So here is something that always shocks me about university assignments:
Why is it that nobody knows how to use Google?
Because if they did, there would be very little issue with the "Tour" part of our latest assignment. The recursive formula we are provided with in the assignment is known as the "Frame-Stewart Algorithm", and in plain english is as follows.
If you have N cheeses:
1. Move n-i cheeses to some peg that isn't the final peg.
2. Using a 3 tower algorithm, move i cheeses to the final peg
3. Using the same procedure as before, move the cheeses from part 1 to the final peg.
That is all there is to it, and there are even extensive papers on the subject complete with various implementations of the program as well as charts showing that it is optimal at least up to 20 cheeses (regardless of the fact that it is an "unproven" conjecture).
So how did I decide to implement it? Well, I wrote two functions, one to solve recursively for 3 stools based on listed indices (mainly so that they could change depending on what the 4 stools one required), then I wrote a program for 4 stools that uses inputted indices and works recursively the same way.

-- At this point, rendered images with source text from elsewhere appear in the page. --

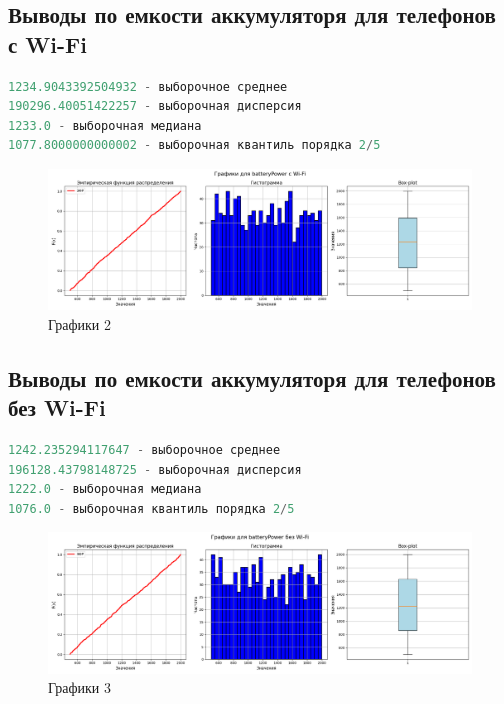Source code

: \documentclass[14pt]{extreport}
\begin{document}
\subsection*{Выводы по емкости аккумуляторя для телефонов с Wi-Fi}

\begin{lstlisting}[language=Python, caption={Вывод 2}]
1234.9043392504932 - выборочное среднее
190296.40051422257 - выборочная дисперсия
1233.0 - выборочная медиана
1077.8000000000002 - выборочная квантиль порядка 2/5
\end{lstlisting}

\begin{figure}[H]
    \centering
    \includegraphics[width=1\linewidth]{Figure_2.png}
    \caption{Графики 2}
\end{figure}

\subsection*{Выводы по емкости аккумуляторя для телефонов без Wi-Fi}

\begin{lstlisting}[language=Python, caption={Вывод 3}]
1242.235294117647 - выборочное среднее
196128.43798148725 - выборочная дисперсия
1222.0 - выборочная медиана
1076.0 - выборочная квантиль порядка 2/5
\end{lstlisting}

\begin{figure}[H]
    \centering
    \includegraphics[width=1\linewidth]{Figure_3.png}
    \caption{Графики 3}
\end{figure}
\end{document}
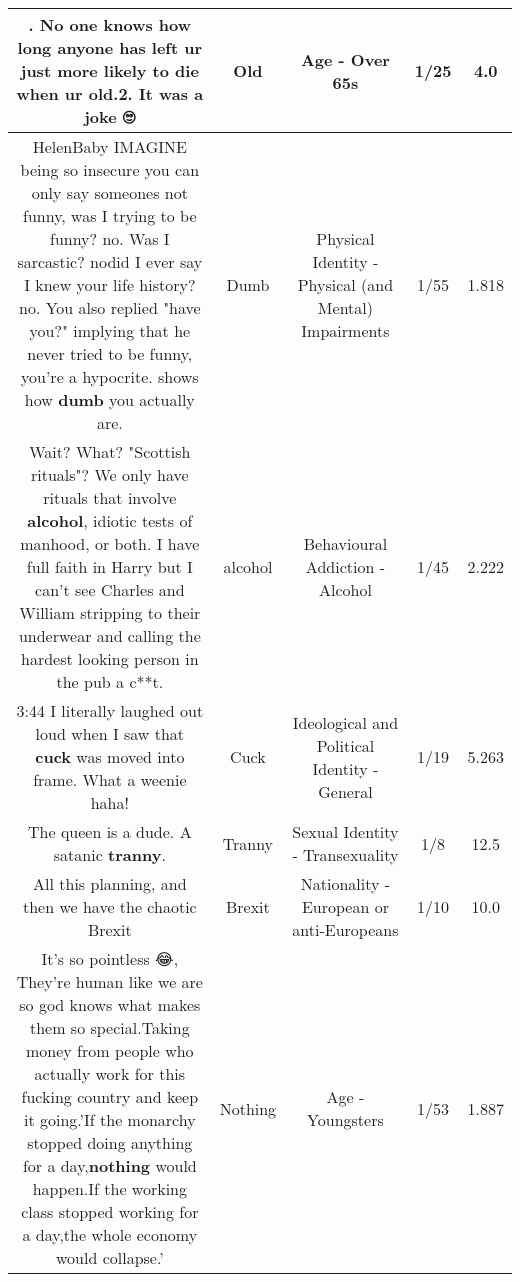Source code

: \documentclass[11pt]{article}
\newlength\mylength
\begin{document}
\begin{center}
\begin{longtable}{|C{.65\mylength}|C{.30\mylength}|C{.12\mylength}|C{.12\mylength}|C{.12\mylength}|}
  \small {}. No one knows how long anyone has left ur just more likely to die when ur \textbf{old}.2. It was a joke 🙄\normalsize   & Old & Age - Over 65s & 1/25 & 4.0 \\  \hline
  \small HelenBaby IMAGINE being so insecure you can only say someones not funny, was I trying to be funny? no. Was I sarcastic? nodid I ever say I knew your life history? no. You also replied "have you?" implying that he never tried to be funny, you're a hypocrite. shows how \textbf{dumb} you actually are.\normalsize   & Dumb & Physical Identity - Physical (and Mental) Impairments & 1/55 & 1.818 \\  \hline
  \small Wait? What? "Scottish rituals"? We only have rituals that involve \textbf{alcohol}, idiotic tests of manhood, or both. I have full faith in Harry but I can't see Charles and William stripping to their underwear and calling the hardest looking person in the pub a c**t.\normalsize   & alcohol & Behavioural Addiction - Alcohol & 1/45 & 2.222 \\  \hline
  \small \@3:44 I literally laughed out loud when I saw that \textbf{cuck} was moved into frame. What a weenie haha!\normalsize   & Cuck &  Ideological and Political Identity - General & 1/19 & 5.263 \\  \hline
  \small The queen is a dude. A satanic \textbf{tranny}.\normalsize   & Tranny & Sexual Identity - Transexuality & 1/8 & 12.5 \\  \hline
  \small All this planning, and then we have the chaotic Brexit\normalsize   & Brexit & Nationality - European or anti-Europeans & 1/10 & 10.0 \\  \hline
  \small It's so pointless 😂, They're human like we are so god knows what makes them so special.Taking money from people who actually work for this fucking country and keep it going.'If the monarchy stopped doing anything for a day,\textbf{nothing} would happen.If the working class stopped working for a day,the whole economy would collapse.'\normalsize   & Nothing & Age - Youngsters & 1/53 & 1.887 \\  \hline

\end{longtable}
\end{center}
\end{document}
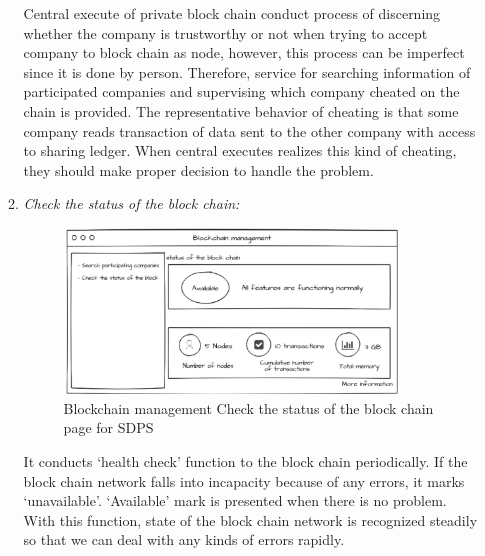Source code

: \documentclass[conference]{IEEEtran}
\begin{document}
\begin{enumerate}
\begin{enumerate}
	Central execute of private block chain conduct process of discerning whether the company is trustworthy or not when trying to accept company to block chain as node, however, this process can be imperfect since it is done by person. Therefore, service for searching information of participated companies and supervising which company cheated on the chain is provided. The representative behavior of cheating is that some company reads transaction of data sent to the other company with access to sharing ledger. When central executes realizes this kind of cheating, they should make proper decision to handle the problem.\\
        \item \textit{Check the status of the block chain:} 
        \begin{figure}[htbp]
	\centerline{\includegraphics[width=89mm,scale=0.5]{school/blockchain_management2.png}}
	\caption{Blockchain management Check the status of the block chain page for SDPS}
	\label{fig}
	\end{figure}
        
        It conducts ‘health check’ function to the block chain periodically. If the block chain network falls into incapacity because of any errors, it marks ‘unavailable’. ‘Available’ mark is presented when there is no problem. With this function, state of the block chain network is recognized steadily so that we can deal with any kinds of errors rapidly.\\
    \end{enumerate}
\end{enumerate}
\end{document}
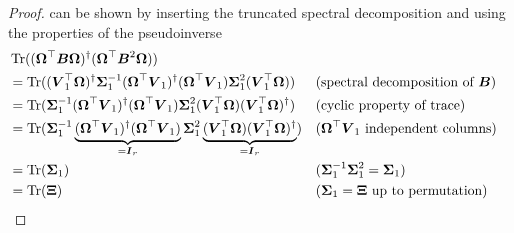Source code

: \begin{proof}
     can be shown by inserting the truncated
    spectral decomposition 
    and using the properties of the pseudoinverse
    \begin{align*}
        &\operatorname{Tr}((\boldsymbol{\Omega}^{\top} \boldsymbol{B} \boldsymbol{\Omega})^{\dagger}(\boldsymbol{\Omega}^{\top} \boldsymbol{B}^2 \boldsymbol{\Omega})) \notag \\
            &= \operatorname{Tr}((\boldsymbol{V}_1^{\top} \boldsymbol{\Omega})^{\dagger} \boldsymbol{\Sigma}_1^{-1} (\boldsymbol{\Omega}^{\top} \boldsymbol{V}_1)^{\dagger} (\boldsymbol{\Omega}^{\top} \boldsymbol{V}_1) \boldsymbol{\Sigma}_1^2 (\boldsymbol{V}_1^{\top} \boldsymbol{\Omega})) &&\text{(spectral decomposition of $\boldsymbol{B}$)} \notag \\
            &= \operatorname{Tr}(\boldsymbol{\Sigma}_1^{-1} (\boldsymbol{\Omega}^{\top} \boldsymbol{V}_1)^{\dagger} (\boldsymbol{\Omega}^{\top} \boldsymbol{V}_1)\boldsymbol{\Sigma}_1^2 (\boldsymbol{V}_1^{\top} \boldsymbol{\Omega}) (\boldsymbol{V}_1^{\top} \boldsymbol{\Omega})^{\dagger}) &&\text{(cyclic property of trace)} \notag \\
            &= \operatorname{Tr}(\boldsymbol{\Sigma}_1^{-1} \underbrace{(\boldsymbol{\Omega}^{\top} \boldsymbol{V}_1)^{\dagger} (\boldsymbol{\Omega}^{\top} \boldsymbol{V}_1)}_{=\boldsymbol{I}_r} \boldsymbol{\Sigma}_1^2 \underbrace{(\boldsymbol{V}_1^{\top} \boldsymbol{\Omega}) (\boldsymbol{V}_1^{\top} \boldsymbol{\Omega})^{\dagger}}_{=\boldsymbol{I}_r}) &&\text{($\boldsymbol{\Omega}^{\top} \boldsymbol{V}_1$ independent columns)} \notag \\
            &= \operatorname{Tr}(\boldsymbol{\Sigma}_1) &&\text{($\boldsymbol{\Sigma}_1^{-1} \boldsymbol{\Sigma}_1^{2} = \boldsymbol{\Sigma}_1$)}  \notag \\
            &= \operatorname{Tr}(\boldsymbol{\Xi}) &&\text{($\boldsymbol{\Sigma}_1 = \boldsymbol{\Xi}$ up to permutation)}
    \end{align*}
\end{proof}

After it spit out a list of tuples, which directly correspond to moves, I then use that list to apply the moves to a model. I considered just applying the moves directly to the model but I felt like it was easier to animate if the list of moves existed BEFORE we applied them, since all we would then need to do is apply, print, apply, print, apply, print etc.
Perhaps for fun I will try to implement it for n-stools.